Kamuoyunda büyük tepkilere neden olan ve ailelerin mağduriyetlerine neden olan 6284 ve 5237 sayılı kanunlara ilişkin değerlendirmelerde bulunan Hukukçular Derneği Adıyaman Temsilcisi Avukat Ahmet Işık, söz konusu kanunlarda düzenleme yapılması gerektiğini belirtti.
İLKHA’ya konuşan Işık, erken yaştaki evliliklerde iklim, örf ve adetlerin de dikkate alınması gerektiğini ifade etti.
Türkiye'de örf gereği 17 yaşın altında belli bir olgunluk yaşı hissedildiğinde ve görüldüğünde evlendirilmek suretiyle bir birliktelik sağlandığını belirten Işık, kanunlarda olağan dışı durumlarda evlilik yaşının 16'ya indirgenebileceğini hatırlattı.
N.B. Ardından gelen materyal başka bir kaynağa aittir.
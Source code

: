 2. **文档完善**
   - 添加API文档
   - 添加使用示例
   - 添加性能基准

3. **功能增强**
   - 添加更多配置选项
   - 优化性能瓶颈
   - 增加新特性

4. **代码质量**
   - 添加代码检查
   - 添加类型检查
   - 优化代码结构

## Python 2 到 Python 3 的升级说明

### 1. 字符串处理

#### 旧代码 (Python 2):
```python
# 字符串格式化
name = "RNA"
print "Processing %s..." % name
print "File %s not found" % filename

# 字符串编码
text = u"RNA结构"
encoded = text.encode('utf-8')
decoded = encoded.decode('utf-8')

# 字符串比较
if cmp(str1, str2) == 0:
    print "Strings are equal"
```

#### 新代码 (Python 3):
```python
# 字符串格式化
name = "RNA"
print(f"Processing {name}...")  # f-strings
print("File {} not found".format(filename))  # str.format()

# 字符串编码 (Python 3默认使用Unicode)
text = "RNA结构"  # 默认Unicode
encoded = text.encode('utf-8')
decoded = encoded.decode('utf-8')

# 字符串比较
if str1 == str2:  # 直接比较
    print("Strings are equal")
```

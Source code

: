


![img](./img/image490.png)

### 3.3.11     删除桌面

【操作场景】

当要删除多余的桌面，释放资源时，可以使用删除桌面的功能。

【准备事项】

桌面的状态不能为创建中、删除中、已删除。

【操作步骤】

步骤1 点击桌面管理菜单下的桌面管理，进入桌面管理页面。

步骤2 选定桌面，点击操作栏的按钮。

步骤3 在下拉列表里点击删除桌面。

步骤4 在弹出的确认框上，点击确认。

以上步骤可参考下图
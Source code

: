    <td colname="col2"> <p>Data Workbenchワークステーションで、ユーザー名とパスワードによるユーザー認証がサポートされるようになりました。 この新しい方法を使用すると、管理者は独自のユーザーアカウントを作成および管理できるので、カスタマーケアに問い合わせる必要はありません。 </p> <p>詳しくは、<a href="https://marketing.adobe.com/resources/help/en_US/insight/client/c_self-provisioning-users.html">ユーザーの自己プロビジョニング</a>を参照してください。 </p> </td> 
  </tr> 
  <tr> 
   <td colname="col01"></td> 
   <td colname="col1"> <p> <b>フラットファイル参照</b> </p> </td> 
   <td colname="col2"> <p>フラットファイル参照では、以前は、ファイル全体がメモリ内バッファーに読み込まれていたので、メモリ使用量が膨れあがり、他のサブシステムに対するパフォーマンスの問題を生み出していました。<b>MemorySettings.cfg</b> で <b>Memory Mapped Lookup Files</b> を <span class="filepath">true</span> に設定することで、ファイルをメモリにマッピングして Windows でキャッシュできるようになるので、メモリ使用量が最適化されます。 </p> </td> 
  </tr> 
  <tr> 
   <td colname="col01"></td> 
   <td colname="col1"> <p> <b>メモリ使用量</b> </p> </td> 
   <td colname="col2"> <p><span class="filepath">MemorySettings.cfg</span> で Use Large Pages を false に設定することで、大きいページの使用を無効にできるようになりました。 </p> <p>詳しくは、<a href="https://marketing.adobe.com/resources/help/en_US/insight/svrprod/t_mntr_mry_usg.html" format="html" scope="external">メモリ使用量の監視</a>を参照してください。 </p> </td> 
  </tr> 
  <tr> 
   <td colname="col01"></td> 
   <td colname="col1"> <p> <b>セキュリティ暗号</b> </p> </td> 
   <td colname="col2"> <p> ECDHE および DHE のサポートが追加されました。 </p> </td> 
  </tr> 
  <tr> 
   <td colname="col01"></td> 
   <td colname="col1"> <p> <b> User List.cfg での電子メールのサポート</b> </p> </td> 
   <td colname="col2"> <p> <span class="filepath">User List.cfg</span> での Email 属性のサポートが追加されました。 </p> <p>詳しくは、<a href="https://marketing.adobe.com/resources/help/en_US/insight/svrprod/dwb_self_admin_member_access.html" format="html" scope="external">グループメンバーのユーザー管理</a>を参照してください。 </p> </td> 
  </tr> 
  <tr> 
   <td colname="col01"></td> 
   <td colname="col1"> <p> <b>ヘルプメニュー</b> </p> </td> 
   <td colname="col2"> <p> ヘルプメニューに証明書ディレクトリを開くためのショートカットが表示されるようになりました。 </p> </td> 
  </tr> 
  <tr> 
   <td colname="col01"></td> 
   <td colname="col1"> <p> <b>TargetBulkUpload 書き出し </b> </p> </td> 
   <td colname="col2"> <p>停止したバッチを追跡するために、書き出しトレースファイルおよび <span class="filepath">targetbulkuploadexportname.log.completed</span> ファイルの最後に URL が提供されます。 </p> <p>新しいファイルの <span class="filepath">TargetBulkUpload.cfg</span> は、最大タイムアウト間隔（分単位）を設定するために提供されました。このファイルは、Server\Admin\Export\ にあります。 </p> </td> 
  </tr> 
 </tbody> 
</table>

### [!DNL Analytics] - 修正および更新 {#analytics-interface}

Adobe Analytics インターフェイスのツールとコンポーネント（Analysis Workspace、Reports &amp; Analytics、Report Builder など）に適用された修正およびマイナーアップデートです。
Işık, "Şu anda yaşanan asıl mağduriyet, kocaları cezaevinde olan, çocuklar ya da babaları cezaevinde olanlarla ilgili olandır. Bu mağduriyet ayrıca, 17 yaş altı olanların resmi nikâh haricinde imam nikâhı ile bir araya gelmeleri beraber birlikte yaşamalardan kaynaklanıyor. Kanunda bu durum resmi evlilik olmadığı için suç olarak tanımlanmıştır. Bu suç için verilen cezalar birden fazla fiilde birden olmak üzere, farklı günlerde ve süreklilik arz edecek şekilde cinsel istismar suçunu işlemiş varsayılıyor. Cinsel istismarın cezası da en az 8 yıldır. Buradaki hassasiyet şu noktada. Aslında, kanunlar toplum içerisinde çıkmakta, toplumların ihtiyaçlarına cevap verecek şekilde düzenlenmektedir. Bu konuda mağduriyetin giderilebilmesi için Aile, Çalışma ve Sosyal Hizmetler Bakanlığı, Meclis'in harekete geçmesi gerekiyor. Buna uygun düzenlemenin getirilmesi gerekiyor." dedi.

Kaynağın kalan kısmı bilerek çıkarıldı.